In each cycle of an industrial molding material cycle, a substantially consistent quality of the castings should be achieved during casting. Through a controlled supply and removal of components of the molding material, essentially constant, optimal molding material properties can be achieved in the molding material cycle (molding material conditioning). The molding material is conditioned, i.e. optimally adjusted, in each cycle by determining the required addition rates of smectite-containing clay (addition optional), additives, water and new sand or second and third processed molding material as defined above, as well as by determining the amount of used sand to be removed and by determining machine parameters such as mixing time or cooling intensity.

In industrial practice, molding materials for the production of clay-bonded casting molds usually contain additives in the form of so-called lustrous carbon formers.

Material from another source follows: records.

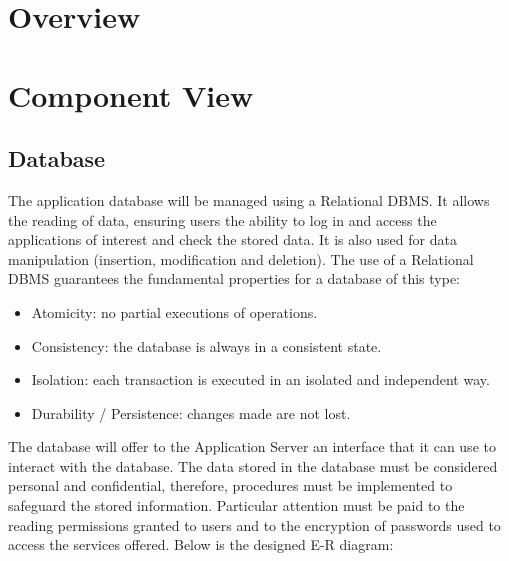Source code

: \section{Overview}

\section{Component View}

\subsection{Database}
The application database will be managed using a Relational DBMS.
It allows the reading of data, ensuring users the ability to log in and access the applications of interest and check the stored data.
It is also used for data manipulation (insertion, modification and deletion).
The use of a Relational DBMS guarantees the fundamental properties for a database of this type:
\begin{itemize}
  \item Atomicity: no partial executions of operations.
  \item Consistency: the database is always in a consistent state.
  \item Isolation: each transaction is executed in an isolated and independent way.
  \item Durability / Persistence: changes made are not lost.
\end{itemize}
The database will offer to the Application Server an interface that it can use to interact with the database.
The data stored in the database must be considered personal and confidential, therefore, procedures must be implemented to safeguard the stored information.
Particular attention must be paid to the reading permissions granted to users and to the encryption of passwords used to access the services offered.
Below is the designed E-R diagram:


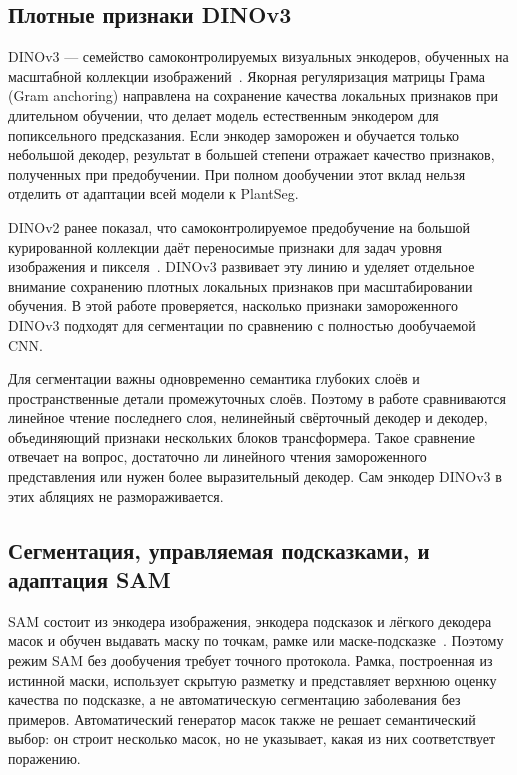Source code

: \documentclass[a4paper,12pt]{extarticle}
\begin{document}
\subsection{Плотные признаки DINOv3}

DINOv3 --- семейство самоконтролируемых визуальных энкодеров, обученных на
масштабной коллекции изображений~\cite{dinov3}. Якорная регуляризация матрицы
Грама (Gram anchoring) направлена
на сохранение качества локальных признаков при длительном обучении, что делает
модель естественным энкодером для попиксельного предсказания. Если энкодер
заморожен и обучается только небольшой декодер, результат в большей степени
отражает качество признаков, полученных при предобучении. При полном дообучении
этот вклад нельзя отделить от адаптации всей модели к PlantSeg.

DINOv2 ранее показал, что самоконтролируемое предобучение на большой
курированной коллекции даёт переносимые признаки для задач уровня изображения
и пикселя~\cite{dinov2}. DINOv3 развивает эту линию и уделяет отдельное внимание
сохранению плотных локальных признаков при масштабировании обучения. В этой
работе проверяется, насколько признаки замороженного DINOv3 подходят для
сегментации по сравнению с полностью дообучаемой CNN.

Для сегментации важны одновременно семантика глубоких слоёв и пространственные
детали промежуточных слоёв. Поэтому в работе сравниваются линейное чтение
последнего слоя, нелинейный свёрточный декодер и декодер, объединяющий признаки
нескольких блоков трансформера. Такое сравнение отвечает на вопрос, достаточно
ли линейного чтения замороженного представления или нужен более выразительный
декодер. Сам энкодер DINOv3 в этих абляциях не размораживается.

\subsection{Сегментация, управляемая подсказками, и адаптация SAM}

SAM состоит из энкодера изображения, энкодера подсказок и лёгкого декодера масок и обучен
выдавать маску по точкам, рамке или маске-подсказке~\cite{sam}. Поэтому режим
SAM без дообучения требует точного протокола. Рамка, построенная из истинной маски,
использует скрытую разметку и представляет верхнюю оценку качества по подсказке, а не
автоматическую сегментацию заболевания без примеров. Автоматический генератор масок
также не решает семантический выбор: он строит несколько масок, но не указывает,
какая из них соответствует поражению.
\end{document}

Lustrous carbon formers (also known as lustrous carbon carriers, see https://www.giesserei-praxis.de/giesserei-lexikon/glossar/glanzkohlenstoff) are molding material additives with the ability to form hydrocarbon-containing gases that are coked in the reducing atmosphere of the mold cavity during casting. This produces lustrous carbon. Lustrous carbon formers commonly used include hard coal dust, pitch, bitumen, resins, oils, plastics and mixtures thereof. Lustrous carbon formers are added in particular to clay-bound molding materials for iron casting. The lustrous carbon prevents wetting by the liquid casting material at the metal/mold interface. In addition, lustrous carbon formers in the molding material can buffer quartz expansion and prevent sand expansion defects. However, increasing proportions of hard coal dust or other lustrous carbon formers and higher proportions of the decomposition products (coke) of the lustrous carbon formers in the processed molding material increase the water requirement of the molding material. An increased amount of water in the molding material can lead to casting defects such as explosion penetrations.

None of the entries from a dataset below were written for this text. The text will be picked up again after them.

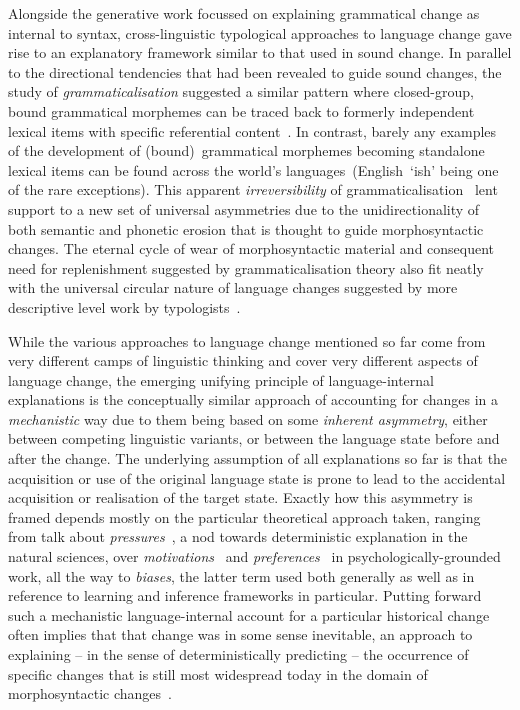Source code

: Alongside the generative work focussed on explaining grammatical change as internal to syntax, cross-linguistic typological approaches to language change gave rise to an explanatory framework similar to that used in sound change. In parallel to the directional tendencies that had been revealed to guide sound changes, the study of \emph{grammaticalisation} suggested a similar pattern where closed-group, bound grammatical morphemes can be traced back to formerly independent lexical items with specific referential content~\citep{Hopper1993}.
In contrast, barely any examples of the development of (bound)~grammatical morphemes becoming standalone lexical items can be found across the world's languages~(English~`ish' being one of the rare exceptions).
This apparent \emph{irreversibility} of grammaticalisation~\citep{Haspelmath2004directionality} lent support to a new set of universal asymmetries due to the unidirectionality of both semantic and phonetic erosion that is thought to guide morphosyntactic changes. The eternal cycle of wear of morphosyntactic material and consequent need for replenishment suggested by grammaticalisation theory also fit neatly with the universal circular nature of language changes suggested by more descriptive level work by typologists~\citep{Hodge1970}.

While the various approaches to language change mentioned so far come from very different camps of linguistic thinking and cover very different aspects of language change, 
the emerging unifying principle of language-internal explanations is the conceptually similar approach of accounting for changes in a \emph{mechanistic} way due to them being based on some \emph{inherent asymmetry}, either between competing linguistic variants, or between the language state before and after the change. The underlying assumption of all explanations so far is that the acquisition or use of the original language state is prone to lead to the accidental acquisition or realisation of the target state. Exactly how this asymmetry is framed depends mostly on the particular theoretical approach taken, ranging from talk about \emph{pressures}~\citep[e.g.][]{Thomsen2006}, a nod towards deterministic explanation in the natural sciences, over \emph{motivations}~\citep{MacWhinney2014} and \emph{preferences}~\citep{Fedzechkina2016} in psychologically-grounded work, all the way to \emph{biases}, the latter term used both generally as well as in reference to learning and inference frameworks in particular.
Putting forward such a mechanistic language-internal account for a particular historical change often implies that that change was in some sense inevitable, an approach to explaining -- in the sense of deterministically predicting -- the occurrence of specific changes that is still most widespread today in the domain of morphosyntactic changes~\citep{Lightfoot2010}.

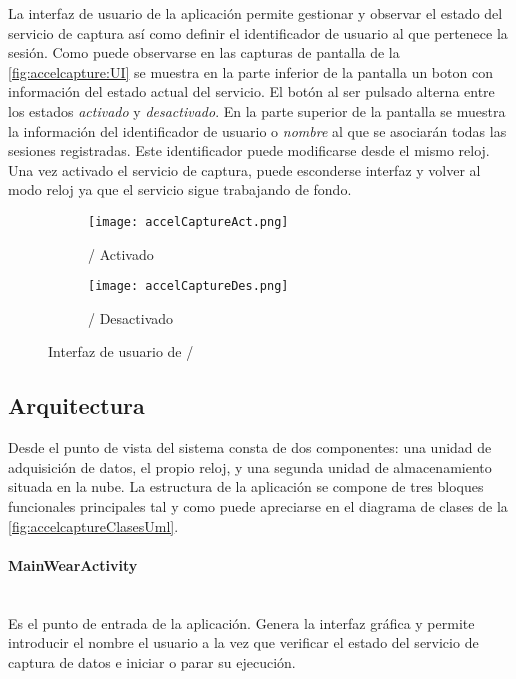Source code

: La interfaz de usuario de la aplicación permite gestionar y observar el estado del servicio de captura así como definir el identificador de usuario al que pertenece la sesión. Como puede observarse en las capturas de pantalla de la \autoref{fig:accelcapture:UI} se muestra en la parte inferior de la pantalla un boton con información del estado actual del servicio. El botón al ser pulsado alterna entre los estados \textit{activado} y \textit{desactivado}. En la parte superior de la pantalla se muestra la información del identificador de usuario o \textit{nombre} al que se asociarán todas las sesiones registradas. Este identificador puede modificarse desde el mismo reloj. Una vez activado el servicio de captura, puede esconderse interfaz y volver al modo reloj ya que el servicio sigue trabajando de fondo.
\begin{figure}[htb!]
  \centering
  \begin{subfigure}[b]{0.30\textwidth}
      \centering
      \texttt{[image: accelCaptureAct.png]}
      \caption{\accelcapture/ Activado}
      \label{fig:accelCapture:UI1}
  \end{subfigure}
  \hfill
  \begin{subfigure}[b]{0.30\textwidth}
      \centering
      \texttt{[image: accelCaptureDes.png]}
      \caption{\accelcapture/ Desactivado}
      \label{fig:accelCapture:UI2}
  \end{subfigure}
  \hfill
  \caption{\label{fig:accelcapture:UI} Interfaz de usuario de \accelcapture/}
\end{figure}


\subsection{Arquitectura}\label{sub:accelcapture:archi}


Desde el punto de vista del sistema consta de dos componentes: una unidad de adquisición de datos, el propio reloj, y una segunda unidad de almacenamiento situada en la nube. La estructura de la aplicación se compone de tres bloques funcionales principales tal y como puede apreciarse en el diagrama de clases de la \autoref{fig:accelcaptureClasesUml}.



\paragraph{MainWearActivity}\\
Es el punto de entrada de la aplicación. Genera la interfaz gráfica y permite introducir el nombre el usuario a la vez que verificar el estado del servicio de captura de datos e iniciar o parar su ejecución.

Since lustrous carbon formers are thermally decomposed and coked during casting, the corresponding losses in the molding material cycle must be regularly replaced in industrial practice by adding fresh lustrous carbon formers. To this end, fresh lustrous carbon formers are added to at least some cycles, preferably all cycles, of the molding material cycle.

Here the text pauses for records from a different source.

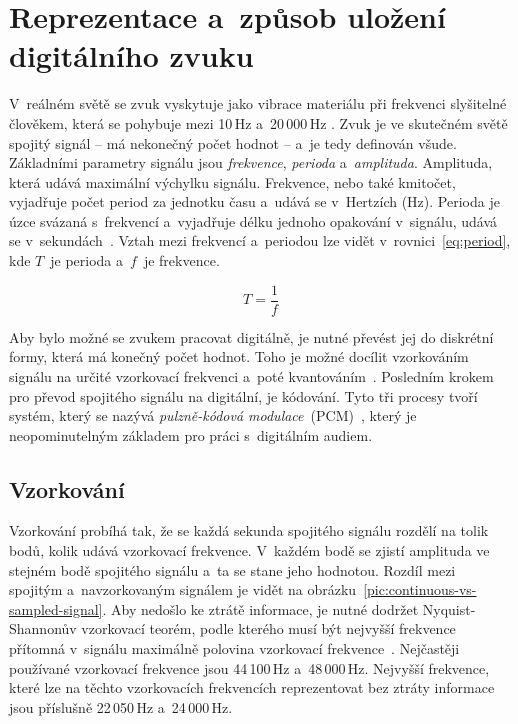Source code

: \section{Reprezentace a~způsob uložení digitálního zvuku}
\label{sec:digital-sound-representation}

V~reálném světě se zvuk vyskytuje jako vibrace materiálu při frekvenci
slyšitelné člověkem, která se pohybuje mezi 10\,Hz a~20\,000\,Hz
\cite{Swanson1998}. Zvuk je ve skutečném světě spojitý signál -- má nekonečný
počet hodnot -- a~je tedy definován všude. Základními parametry signálu jsou
\textit{frekvence}, \textit{perioda} a~\textit{amplituda}. Amplituda, která
udává maximální výchylku signálu. Frekvence, nebo také kmitočet, vyjadřuje
počet period za jednotku času a~udává se v~Hertzích (Hz). Perioda je úzce
svázaná s~frekvencí a~vyjadřuje délku jednoho opakování v~signálu, udává se
v~sekundách~\cite{Cernocky2021}. Vztah mezi frekvencí a~periodou lze vidět
v~rovnici~\ref{eq:period}, kde $T$~je perioda a~$f$~je frekvence.

\begin{equation}
    \label{eq:period}
    T = \frac{1}{f}
\end{equation}

Aby bylo možné se zvukem pracovat
digitálně, je nutné převést jej do diskrétní formy, která má konečný počet
hodnot. Toho je možné docílit vzorkováním signálu na určité vzorkovací
frekvenci a~poté kvantováním~\cite{Cernocky2021}. Posledním krokem pro převod
spojitého signálu na digitální, je kódování. Tyto tři procesy tvoří systém,
který se nazývá \textit{pulzně-kódová modulace}~(PCM)~\cite{Oliver1948}, který
je neopominutelným základem pro práci s~digitálním audiem.

\subsection*{Vzorkování}
\label{sub:sampling}

Vzorkování probíhá tak, že se každá sekunda spojitého signálu rozdělí na tolik
bodů, kolik udává vzorkovací frekvence. V~každém bodě se zjistí amplituda ve
stejném bodě spojitého signálu a~ta se stane jeho hodnotou. Rozdíl mezi
spojitým a~navzorkovaným signálem je vidět na
obrázku~\ref{pic:continuous-vs-sampled-signal}. Aby nedošlo ke ztrátě
informace, je nutné dodržet Nyquist-Shannonův vzorkovací teorém, podle kterého
musí být nejvyšší frekvence přítomná v~signálu maximálně polovina vzorkovací
frekvence~\cite{Shannon1949}. Nejčastěji používané vzorkovací frekvence jsou
44\,100\,Hz a~48\,000\,Hz. Nejvyšší frekvence, které lze na těchto vzorkovacích
frekvencích reprezentovat bez ztráty informace jsou příslušně 22\,050\,Hz
a~24\,000\,Hz.

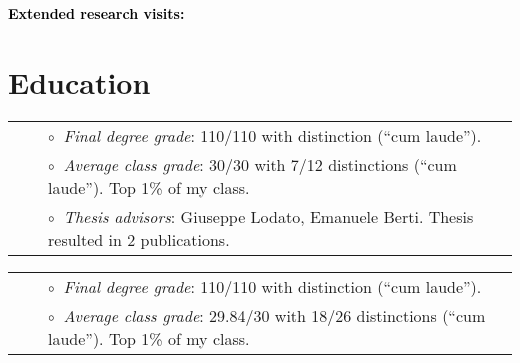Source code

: \documentclass[a4paper]{moderncv}
\begin{document}
\vspace{0.2cm}
\textbf{\textcolor{black}{Extended research visits:}}\vspace{0.05cm}\\
 \vspace{-0.1cm}
 \vspace{-0.1cm}


\section{Education}

\vspace{-0.1cm}
\begin{tabular}{rcl}
&\hspace{0.4cm} &$\circ\;\;${\textit{Final degree grade}}: 110/110 with distinction (``cum laude'').\\
&\hspace{0.4cm} &$\circ\;\;${\textit{Average class grade}}: 30/30 with 7/12 distinctions (``cum laude''). Top 1\% of my class.\\
&\hspace{0.4cm} &$\circ\;\;${\textit{Thesis advisors}}: Giuseppe Lodato, Emanuele Berti. Thesis resulted in 2 publications.\\
\end{tabular}

\vspace{0.2cm}
\vspace{-0.1cm}
\begin{tabular}{rcl}
&\hspace{0.4cm} &$\circ\;\;${\textit{Final degree grade}}: 110/110 with distinction (``cum laude'').\\
&\hspace{0.4cm} &$\circ\;\;${\textit{Average class grade}}: 29.84/30 with 18/26 distinctions (``cum laude''). Top 1\% of my class.\\
\end{tabular}
\end{document}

A major disadvantage of using lustrous carbon formers is the release of emissions, for example in the form of CO, CO2, NOx and volatile organic compounds, in particular aromatic hydrocarbons such as benzene, toluene and xylenes ("BTX emissions"), but also polycyclic aromatics. In addition, volatile sulphur-containing compounds are usually also emitted, since lustrous carbon formers often contain sulphur and/or sulphur-containing impurities. Another problem is the considerable risk of dust explosions and spontaneous combustion when handling lustrous carbon formers. Therefore, in industrial foundries, lustrous carbon formers are typically used in the form of a mixture pre-made by the supplier with the smectite-containing clay, in particular bentonite.

For the reasons mentioned above, it is desirable and necessary to limit the use of lustrous carbon formers or to replace lustrous carbon formers, at least in a significant proportion, with suitable alternatives.

US 5,372,636 A discloses a molding material comprising sand, a sodium smectite clay (in particular sodium bentonite) and at least one oxide, salt (in particular carbonate) or hydroxide of a metal, e.g. aluminum, calcium, iron, sodium, magnesium, boron or zinc. A circulation of the molding material is not disclosed. This document therefore does not provide any information as to whether such molding materials are suitable for use in a molding material circulation. WO 03/066253 A1 describes a method for producing a molding material for foundry purposes, in particular one that is recycled, according to which a material that does not swell in water is added to a mixture of a granular mass and additives, such as a binding agent, e.g. bentonite, and water. In particular, framework or tectosilicates, such as zeolites, pumice or pumice stones, allophane, imogolite, diatomaceous earth, polygarskites, sepiolites, diatomaceous earth, or clays (treated with acid and/or heat) are used as non-swellable porous materials.

CN 108356214 discloses moulding material mixtures comprising sand, water, bentonite and an additive with the following composition

SiO2 _50-85 wt%

Al2O3 9-45 wt%

MgO 0.2-3 wt%

Fe ₂ O3 1 -8 wt%

CaO 1 -7 wt%

Fe3Ü4 0.4-8 wt%

The additive is produced by mixing the individual oxides. It is intended to replace lustrous carbon formers. Molding materials containing this additive are said to be easily recyclable. Example molding materials were used for two to four months.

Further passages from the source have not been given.